Behind the humor though is real user actions, requirements and UI design, just done using a more interesting setting than "the user".

Why Is Privacy Important?

December 17th, 2005

Ben Laurie:

…because it actually affects peoples lives, and not in a positive way: studies have shown that if people believe they are being observed, then they tend to alter their behaviour to match what they think the observer wants to see. I want people to be able to do their thing without fear of consequences from bigots or The Man or even “ordinary people”. None of us are ordinary and the world will be a poorer place if we were made to be.

I've seen this argument come up a couple of times recently but it seems to be seriously underrepresented in my opinion. This is the key response to the "you only care about privacy if you've got something to hide" argument. Essentially, we all have something we hide from various people and even if we don't mind them finding out, just the fact that we know someone is watching makes us behave differently.

Student Suspended For Using Teacher’s PC

December 17th, 2005

There are just so many elements to this story that seem so wrong. First a teacher brings porn to school on their laptop. Secondly that students were suspended for accidentally coming across it but mostly that they were suspended for hacking because they answered an obvious question when prompted:

"The hacking involved a dialogue box coming up on the screen which asked which car do you drive," one of the boys' parents told the paper.

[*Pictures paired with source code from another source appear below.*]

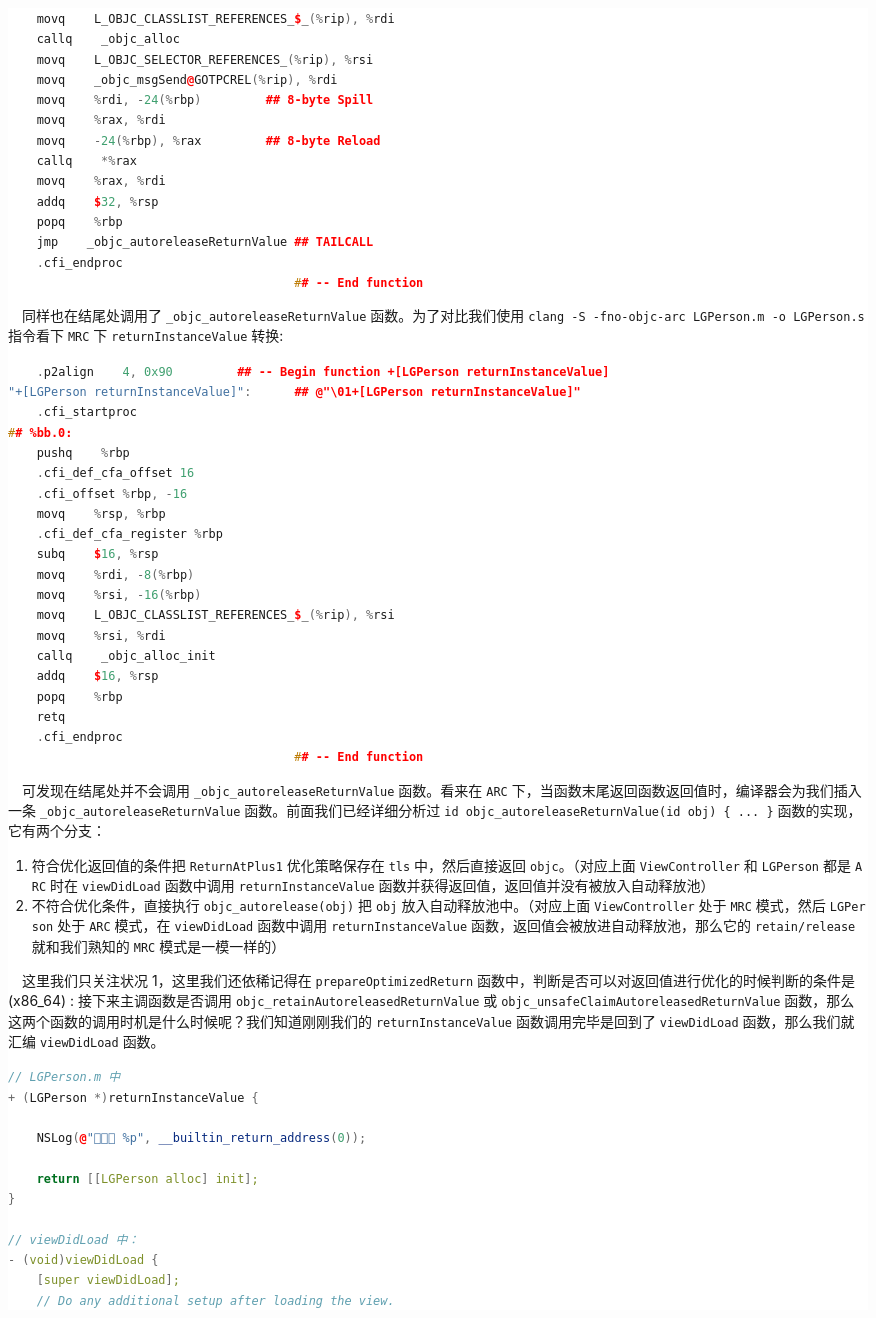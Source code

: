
 ```c++
    movq    L_OBJC_CLASSLIST_REFERENCES_$_(%rip), %rdi
    callq    _objc_alloc
    movq    L_OBJC_SELECTOR_REFERENCES_(%rip), %rsi
    movq    _objc_msgSend@GOTPCREL(%rip), %rdi
    movq    %rdi, -24(%rbp)         ## 8-byte Spill
    movq    %rax, %rdi
    movq    -24(%rbp), %rax         ## 8-byte Reload
    callq    *%rax
    movq    %rax, %rdi
    addq    $32, %rsp
    popq    %rbp
    jmp    _objc_autoreleaseReturnValue ## TAILCALL
    .cfi_endproc
                                        ## -- End function
```
&emsp;同样也在结尾处调用了 `_objc_autoreleaseReturnValue` 函数。为了对比我们使用 `clang -S -fno-objc-arc LGPerson.m -o LGPerson.s` 指令看下 `MRC` 下 `returnInstanceValue` 转换:
```c++
    .p2align    4, 0x90         ## -- Begin function +[LGPerson returnInstanceValue]
"+[LGPerson returnInstanceValue]":      ## @"\01+[LGPerson returnInstanceValue]"
    .cfi_startproc
## %bb.0:
    pushq    %rbp
    .cfi_def_cfa_offset 16
    .cfi_offset %rbp, -16
    movq    %rsp, %rbp
    .cfi_def_cfa_register %rbp
    subq    $16, %rsp
    movq    %rdi, -8(%rbp)
    movq    %rsi, -16(%rbp)
    movq    L_OBJC_CLASSLIST_REFERENCES_$_(%rip), %rsi
    movq    %rsi, %rdi
    callq    _objc_alloc_init
    addq    $16, %rsp
    popq    %rbp
    retq
    .cfi_endproc
                                        ## -- End function
```
&emsp;可发现在结尾处并不会调用 `_objc_autoreleaseReturnValue` 函数。看来在 `ARC` 下，当函数末尾返回函数返回值时，编译器会为我们插入一条 `_objc_autoreleaseReturnValue` 函数。前面我们已经详细分析过 `id objc_autoreleaseReturnValue(id obj) { ... }` 函数的实现，它有两个分支：

1. 符合优化返回值的条件把 `ReturnAtPlus1` 优化策略保存在 `tls` 中，然后直接返回 `objc`。（对应上面 `ViewController` 和 `LGPerson` 都是 `ARC` 时在 `viewDidLoad` 函数中调用 `returnInstanceValue` 函数并获得返回值，返回值并没有被放入自动释放池）
2. 不符合优化条件，直接执行 `objc_autorelease(obj)` 把 `obj` 放入自动释放池中。（对应上面 `ViewController` 处于 `MRC` 模式，然后 `LGPerson` 处于 `ARC` 模式，在 `viewDidLoad` 函数中调用 `returnInstanceValue` 函数，返回值会被放进自动释放池，那么它的 `retain/release` 就和我们熟知的 `MRC` 模式是一模一样的）

&emsp;这里我们只关注状况 1，这里我们还依稀记得在 `prepareOptimizedReturn` 函数中，判断是否可以对返回值进行优化的时候判断的条件是(x86_64) : 接下来主调函数是否调用 `objc_retainAutoreleasedReturnValue` 或 `objc_unsafeClaimAutoreleasedReturnValue` 函数，那么这两个函数的调用时机是什么时候呢？我们知道刚刚我们的 `returnInstanceValue` 函数调用完毕是回到了 `viewDidLoad` 函数，那么我们就汇编 `viewDidLoad` 函数。
```c++
// LGPerson.m 中 
+ (LGPerson *)returnInstanceValue {
    
    NSLog(@"🍎🍎🍎 %p", __builtin_return_address(0));
    
    return [[LGPerson alloc] init];
}

// viewDidLoad 中：
- (void)viewDidLoad {
    [super viewDidLoad];
    // Do any additional setup after loading the view.
```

"One of the boys typed in a Holden and then this image came up of the woman as a screensaver. We are furious that the boys were suspended."

This whole concept of hacking being getting access to anything you weren't intended to is ridiculous. There really should be some kind of requirement that a conscious effort was made to get there. I would be okay with it even if the conscious effort involved something like a dialog that said "Access only allowed to Adrian Sutton. Are you Adrian Sutton?" and if you click yes it lets you in. At least it lets you know that you're not supposed to be there even if it's horrendously bad security.

Society really needs to find a way to calm down about "cyber-terrorism" and start focussing more on script kiddies and viruses.

802.11b, Ubuntu Linux, Airport and You

December 13th, 2005

If by any chance you happen to be trying to get a Ubuntu system (or probably any Linux system) to talk to an Apple Airport (in my case the original 802.11b UFO style), don't try to use the plain ASCII password for the WEP key - Linux and Apple seem to have different algorithms for converting the password to the actual HEX key.

Instead, open the Airport Admin Utility, double click on the base station in the list to open its configuration interface and then choose "Network Equivalent Password…" from the "Base Station" menu. Enter the hex key it gives you into the Ubuntu networking dialog as a Hexadcimal key type.

Alternatively, just enter the HEX password as the value for wireless-key without prefixing "s:" in /etc/networks/interfaces

The same technique will also be very useful for problematic Windows boxes which seem to have a different text to HEX algorithm to Apple as well.